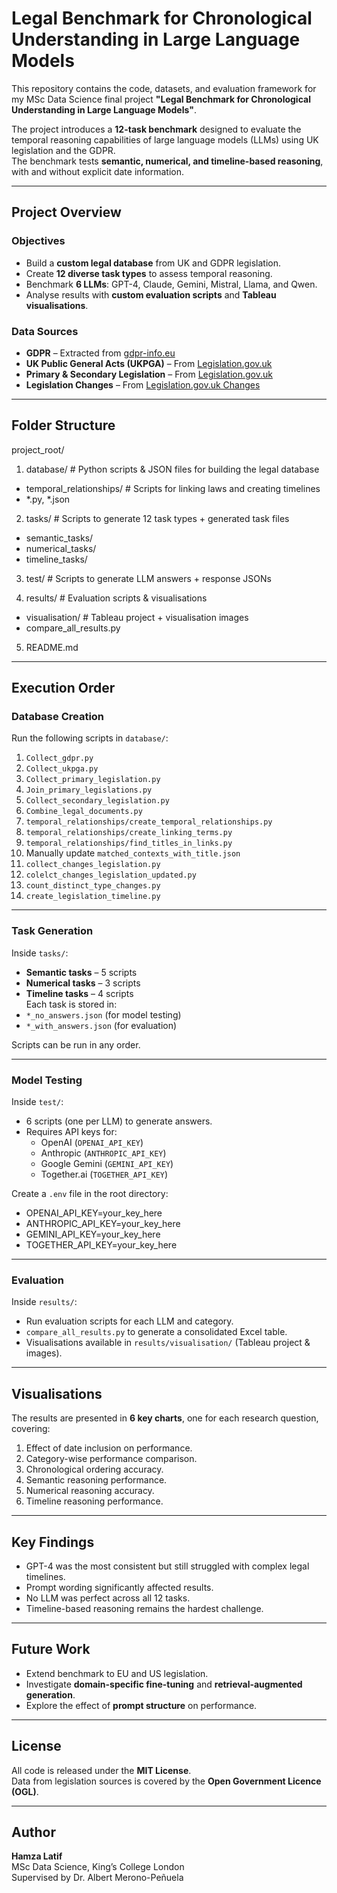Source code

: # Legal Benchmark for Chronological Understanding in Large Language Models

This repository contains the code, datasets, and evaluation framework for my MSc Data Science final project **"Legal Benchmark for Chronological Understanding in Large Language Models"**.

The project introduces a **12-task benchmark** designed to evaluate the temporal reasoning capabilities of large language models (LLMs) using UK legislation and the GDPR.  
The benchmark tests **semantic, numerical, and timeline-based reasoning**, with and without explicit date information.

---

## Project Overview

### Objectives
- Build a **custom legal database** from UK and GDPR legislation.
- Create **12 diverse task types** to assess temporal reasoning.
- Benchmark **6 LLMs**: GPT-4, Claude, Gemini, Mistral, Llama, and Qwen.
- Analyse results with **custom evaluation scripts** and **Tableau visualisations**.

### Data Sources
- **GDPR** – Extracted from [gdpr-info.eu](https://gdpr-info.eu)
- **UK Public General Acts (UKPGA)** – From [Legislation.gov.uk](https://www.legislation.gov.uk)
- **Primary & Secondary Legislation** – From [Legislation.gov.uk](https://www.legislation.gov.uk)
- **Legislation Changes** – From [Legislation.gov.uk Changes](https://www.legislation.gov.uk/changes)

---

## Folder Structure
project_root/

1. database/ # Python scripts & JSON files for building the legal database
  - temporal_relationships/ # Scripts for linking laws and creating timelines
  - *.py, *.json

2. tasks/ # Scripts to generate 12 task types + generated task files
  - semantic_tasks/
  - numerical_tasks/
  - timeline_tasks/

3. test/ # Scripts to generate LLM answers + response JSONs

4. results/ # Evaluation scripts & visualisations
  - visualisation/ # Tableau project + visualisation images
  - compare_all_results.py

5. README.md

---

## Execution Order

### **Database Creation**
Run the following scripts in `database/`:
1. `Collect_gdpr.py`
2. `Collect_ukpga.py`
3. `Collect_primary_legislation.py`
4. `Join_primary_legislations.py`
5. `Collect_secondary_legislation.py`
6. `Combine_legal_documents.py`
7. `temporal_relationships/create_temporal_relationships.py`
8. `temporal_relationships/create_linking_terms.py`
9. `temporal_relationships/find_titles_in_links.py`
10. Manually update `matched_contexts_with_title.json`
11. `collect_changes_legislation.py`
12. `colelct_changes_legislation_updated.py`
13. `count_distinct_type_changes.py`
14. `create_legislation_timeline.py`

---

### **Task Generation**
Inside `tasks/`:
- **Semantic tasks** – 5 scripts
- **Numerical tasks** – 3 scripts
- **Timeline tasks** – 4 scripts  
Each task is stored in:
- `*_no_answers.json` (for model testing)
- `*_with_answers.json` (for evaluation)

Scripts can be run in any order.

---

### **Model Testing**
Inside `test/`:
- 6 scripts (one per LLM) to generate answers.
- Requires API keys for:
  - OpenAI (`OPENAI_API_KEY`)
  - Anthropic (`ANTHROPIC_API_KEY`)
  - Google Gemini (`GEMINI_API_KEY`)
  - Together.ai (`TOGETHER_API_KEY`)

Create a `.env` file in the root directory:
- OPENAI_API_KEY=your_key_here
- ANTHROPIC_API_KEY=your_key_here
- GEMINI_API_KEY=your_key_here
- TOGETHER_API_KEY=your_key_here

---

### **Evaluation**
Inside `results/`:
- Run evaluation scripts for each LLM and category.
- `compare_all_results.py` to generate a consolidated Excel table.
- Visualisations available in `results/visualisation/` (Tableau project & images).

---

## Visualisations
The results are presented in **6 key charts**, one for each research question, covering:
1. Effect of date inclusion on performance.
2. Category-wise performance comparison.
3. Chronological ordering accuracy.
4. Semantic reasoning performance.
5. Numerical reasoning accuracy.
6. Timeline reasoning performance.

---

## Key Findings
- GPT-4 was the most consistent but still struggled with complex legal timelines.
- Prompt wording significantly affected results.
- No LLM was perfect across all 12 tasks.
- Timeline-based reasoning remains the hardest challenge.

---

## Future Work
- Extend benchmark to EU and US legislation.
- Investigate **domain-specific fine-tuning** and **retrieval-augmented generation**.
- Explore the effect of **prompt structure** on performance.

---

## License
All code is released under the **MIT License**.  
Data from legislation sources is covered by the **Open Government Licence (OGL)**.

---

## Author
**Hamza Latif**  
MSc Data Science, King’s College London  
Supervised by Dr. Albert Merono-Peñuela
----
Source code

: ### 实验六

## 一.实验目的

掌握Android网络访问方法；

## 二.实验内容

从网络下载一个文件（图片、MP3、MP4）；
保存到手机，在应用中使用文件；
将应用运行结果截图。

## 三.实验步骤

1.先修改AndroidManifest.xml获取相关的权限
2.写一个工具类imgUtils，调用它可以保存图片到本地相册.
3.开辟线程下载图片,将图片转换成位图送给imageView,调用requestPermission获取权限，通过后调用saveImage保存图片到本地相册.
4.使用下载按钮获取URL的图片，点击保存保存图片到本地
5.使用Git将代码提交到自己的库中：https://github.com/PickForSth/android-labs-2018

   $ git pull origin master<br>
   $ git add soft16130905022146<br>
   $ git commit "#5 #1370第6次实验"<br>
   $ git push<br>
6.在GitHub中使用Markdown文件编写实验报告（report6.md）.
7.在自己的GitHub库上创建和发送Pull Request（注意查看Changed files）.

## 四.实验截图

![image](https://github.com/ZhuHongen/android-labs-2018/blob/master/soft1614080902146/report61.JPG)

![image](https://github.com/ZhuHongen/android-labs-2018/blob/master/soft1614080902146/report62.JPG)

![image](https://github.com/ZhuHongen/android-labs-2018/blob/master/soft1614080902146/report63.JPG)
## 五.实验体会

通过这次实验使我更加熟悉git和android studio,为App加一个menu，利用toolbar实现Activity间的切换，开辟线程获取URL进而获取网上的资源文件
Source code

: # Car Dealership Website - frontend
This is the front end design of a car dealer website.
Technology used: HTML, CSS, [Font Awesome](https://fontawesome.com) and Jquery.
----
Task objective:
Please go through the data and copy each line containing the word "custom".

Solution for this task:
- Build a **custom legal database** from UK and GDPR legislation.
- Analyse results with **custom evaluation scripts** and **Tableau visualisations**.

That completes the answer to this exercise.